Bong Joon Ho is a highly reputed director in the Korean Film Industry, known for his especially satirical films. From the moment I knew that Bong Joon Ho was releasing a new film, I was enthralled. I remembered enjoying his other films, such as “Okja” and “The Snowpiercer”.
When I first watched the trailer of Parasite, I wasn’t at all let down. It was a typical “Bong Joon Ho style” trailer – conveying the general mood of the film, but not spoiling the plot of the movie.
The film is humorous, yet laughing carries with it a certain discomfort. Parasite is a story about two families with contrasting economic and social statuses. In the beginning of the film, we follow the Kim family, who lives in a small basement. We first see Ki-taek(Song Kang-ho) , an unemployed man along with his wife, Chung-sook(Chang Hyae-jin), their smart but critical daughter Ki-jung(Park Sodam) and their son Ki-woo (Choi Woo-sik). They barely get by in their filthy basement house by doing part-time jobs at home such as folding pizza boxes, until a life-changing opportunity encounters them: Ki-woo is offered to tutor a rich school girl. The Kim family uses this as an opportunity to change their status – Ki-jung fakes her college diploma, Ki-taek becomes the driver of the Park family and Chung-sook replaces the housekeeper.
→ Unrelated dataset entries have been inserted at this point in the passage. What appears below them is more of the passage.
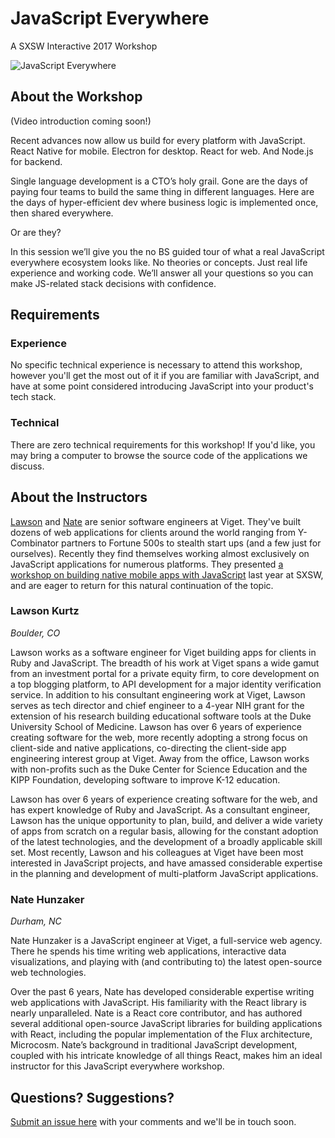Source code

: # JavaScript Everywhere

A SXSW Interactive 2017 Workshop

![JavaScript Everywhere](http://blog.coderhouse.com/wp-content/uploads/2015/11/javascript-everywhere-01-01.jpg)

## About the Workshop

(Video introduction coming soon!)

Recent advances now allow us build for every platform with JavaScript. React Native for mobile. Electron for desktop. React for web. And Node.js for backend.

Single language development is a CTO’s holy grail. Gone are the days of paying four teams to build the same thing in different languages. Here are the days of hyper-efficient dev where business logic is implemented once, then shared everywhere.

Or are they?

In this session we’ll give you the no BS guided tour of what a real JavaScript everywhere ecosystem looks like. No theories or concepts. Just real life experience and working code. We’ll answer all your questions so you can make JS-related stack decisions with confidence.

## Requirements

### Experience

No specific technical experience is necessary to attend this workshop, however you'll get the most out of it if you are familiar with JavaScript, and have at some point considered introducing JavaScript into your product's tech stack.

### Technical

There are zero technical requirements for this workshop! If you'd like, you may bring a computer to browse the source code of the applications we discuss.

## About the Instructors

[Lawson](https://www.viget.com/about/team/lkurtz) and [Nate](https://www.viget.com/about/team/nhunzaker) are senior software engineers at Viget. They've built dozens of web applications for clients around the world ranging from Y-Combinator partners to Fortune 500s to stealth start ups (and a few just for ourselves). Recently they find themselves working almost exclusively on JavaScript applications for numerous platforms. They presented [a workshop on building native mobile apps with JavaScript](http://schedule.sxsw.com/2016/events/event_PP53622) last year at SXSW, and are eager to return for this natural continuation of the topic.

### Lawson Kurtz
_Boulder, CO_

Lawson works as a software engineer for Viget building apps for clients in Ruby and JavaScript. The breadth of his work at Viget spans a wide gamut from an investment portal for a private equity firm, to core development on a top blogging platform, to API development for a major identity verification service. In addition to his consultant engineering work at Viget, Lawson serves as tech director and chief engineer to a 4-year NIH grant for the extension of his research building educational software tools at the Duke University School of Medicine. Lawson has over 6 years of experience creating software for the web, more recently adopting a strong focus on client-side and native applications, co-directing the client-side app engineering interest group at Viget. Away from the office, Lawson works with non-profits such as the Duke Center for Science Education and the KIPP Foundation, developing software to improve K-12 education.

Lawson has over 6 years of experience creating software for the web, and has expert knowledge of Ruby and JavaScript. As a consultant engineer, Lawson has the unique opportunity to plan, build, and deliver a wide variety of apps from scratch on a regular basis, allowing for the constant adoption of the latest technologies, and the development of a broadly applicable skill set. Most recently, Lawson and his colleagues at Viget have been most interested in JavaScript projects, and have amassed considerable expertise in the planning and development of multi-platform JavaScript applications.


### Nate Hunzaker
_Durham, NC_

Nate Hunzaker is a JavaScript engineer at Viget, a full-service web agency. There he spends his time writing web applications, interactive data visualizations, and playing with (and contributing to) the latest open-source web technologies.

Over the past 6 years, Nate has developed considerable expertise writing web applications with JavaScript. His familiarity with the React library is nearly unparalleled. Nate is a React core contributor, and has authored several additional open-source JavaScript libraries for building applications with React, including the popular implementation of the Flux architecture, Microcosm. Nate’s background in traditional JavaScript development, coupled with his intricate knowledge of all things React, makes him an ideal instructor for this JavaScript everywhere workshop.

## Questions? Suggestions?
[Submit an issue here](https://github.com/vigetlabs/javascript-everywhere/issues/new) with your comments and we'll be in touch soon.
Parasite is a critique exposing modern capitalism. As the director mentions, he wanted to show the audience the widening of the “relative wealth between the rich and poor”. This gap is drawn even by the contrast between the lifestyle of the families. When rain pours in Seoul, at the Parks’, their youngest son, Da-song enjoys the pouring rain overnight in his own teepee outside their garden. Meanwhile, at Kims’, water drips from the crack in their ceiling and their small basement house was flooded, and almost submerged. Ki-jung sits on top of the toilet flooded with feces, smoking as she realizes her reality.
This scene is especially meaningful for the overall delivery of the film’s theme of social inequality because it is a classic example of director Bong juxtaposing two contrasting classes in society to satire the widening gap between two extremely different social classes.
A similar scene is when after the Kim family is employed at the Park’s, the Park family repetitively mentions throughout the film that they “smell of people on the subway”. When the Kim family mentions “The people of the subway”, the director intends to show how wealthy people are so critical and indifferent to the lower social classes, and again highlights the wide gap between these two social classes by discriminating them even by their smells.
Bong Joon Ho and his film Parasite is praised today for so many aspects – the structure of the film, the comedy aspects, the plot, the actors, foreshadowing, symbols and more. When I first saw the film, I didn’t really interpret it as a movie with such a heavy topic. At first sight, the movie and its plot was only thrilling, and I didn’t really think too deeply about the director’s intention. Flooding toilets with feces, puns made by Ki-jung and Ki-woo and the loveline between Ki-woo and his student were all comedic and enjoyable aspects that entertained the audience.
But only after watching the movie for the second time, I could understand the dark, hidden message behind the movie: the tragedy of social class division all melted into a film of satire, thriller, and dark comedy. Parasite is definitely a film that is intelligent and memorable. If you haven’t seen it already, I highly recommend you do so!